Healthy Emotions, Relationships & Development (HERD) Lab (Hastings)

The HERD Lab explores the factors contributing to children’s social and emotional development. We examine the contributions of “nurture” through children’s close relationships with family and friends, and “nature” through their autonomic and neuroendocrine regulatory systems. Our focus is on understanding how these factors shape developmental trajectories toward adaptive functioning, like compassion and social competence, and maladaptive functioning, like aggression and anxiety.

Full Lab Website

 

Research Topics

Positive Emotions & Behaviors Study

In the study that we’re currently conducting, we are looking at the development of behaviors, like caring, sharing and helping in preschool-aged children. We will be looking at what parents do that might support these kinds of behaviors, and also how parent’s and children’s physiological functioning contributes to their behaviors.

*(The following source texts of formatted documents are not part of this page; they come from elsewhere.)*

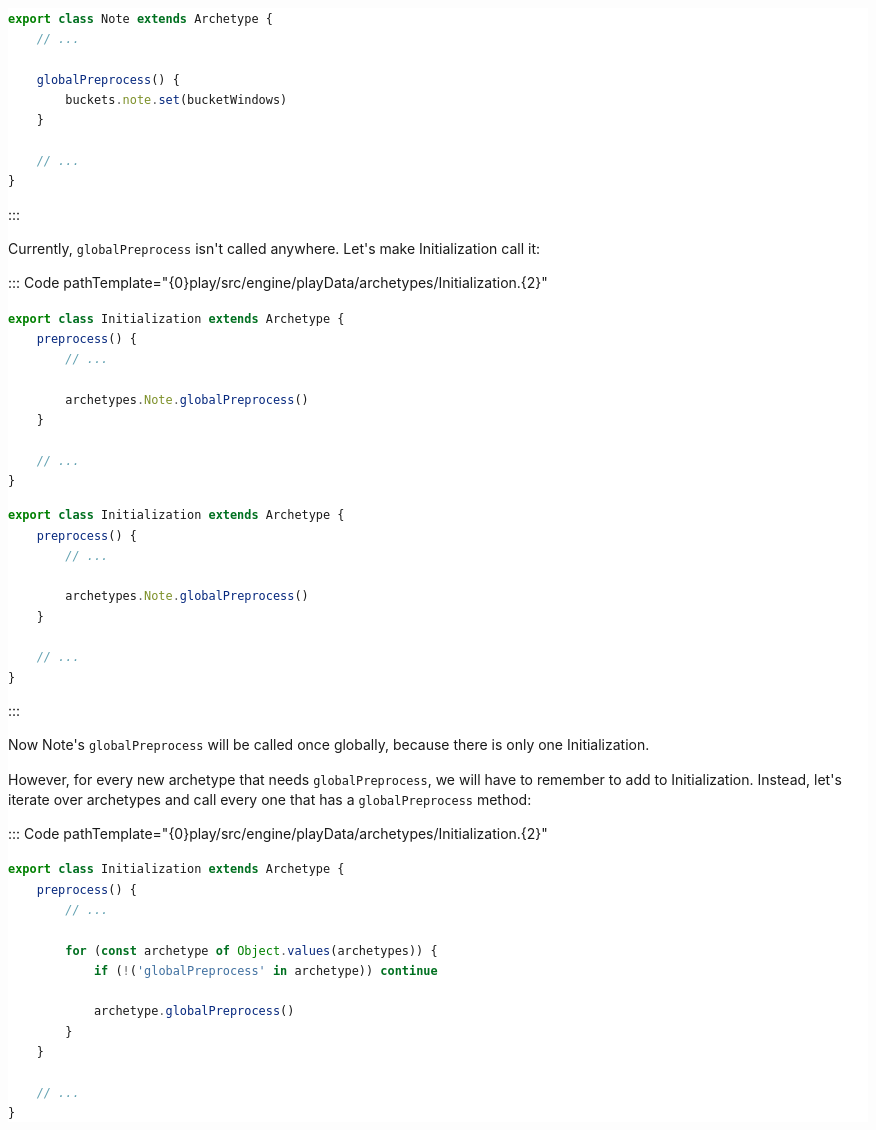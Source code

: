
 ```js
export class Note extends Archetype {
    // ...

    globalPreprocess() {
        buckets.note.set(bucketWindows)
    }

    // ...
}
```

:::

Currently, `globalPreprocess` isn't called anywhere. Let's make Initialization call it:

::: Code pathTemplate="{0}play/src/engine/playData/archetypes/Initialization.{2}"

```ts
export class Initialization extends Archetype {
    preprocess() {
        // ...

        archetypes.Note.globalPreprocess()
    }

    // ...
}
```

```js
export class Initialization extends Archetype {
    preprocess() {
        // ...

        archetypes.Note.globalPreprocess()
    }

    // ...
}
```

:::

Now Note's `globalPreprocess` will be called once globally, because there is only one Initialization.

However, for every new archetype that needs `globalPreprocess`, we will have to remember to add to Initialization. Instead, let's iterate over archetypes and call every one that has a `globalPreprocess` method:

::: Code pathTemplate="{0}play/src/engine/playData/archetypes/Initialization.{2}"

```ts
export class Initialization extends Archetype {
    preprocess() {
        // ...

        for (const archetype of Object.values(archetypes)) {
            if (!('globalPreprocess' in archetype)) continue

            archetype.globalPreprocess()
        }
    }

    // ...
}
```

This is a longitudinal project, which means we are looking at how children develop over a six month period and then again over a 2 year period. For this project, we recruited children who were 3 ½ years old (42 – 45 months) to begin the study, and we saw them again when they turned 4 years old. The children then returned for a third time around the age of 6, when they had entered first grade. The study involves each child and his or her mother making three visits to our laboratory at UC Davis, with the first two visits spaced 6 months apart, and the second and third visits spaced 2 years apart. We also asked preschool teachers, daycare supervisors, first grade teachers, or another adult who knew the child well to complete questionnaires describing children’s behaviors at daycare, preschool, and school.

This research project is being done in order to learn more about children’s social and emotional development. It is not meant to change behavior or help with problems. We are not qualified to offer you those kinds of services, and are not trained to give advice on what parents should or shouldn’t do with their children. Hopefully, what we learn in this research project will be useful, so that new ways of helping children can be developed.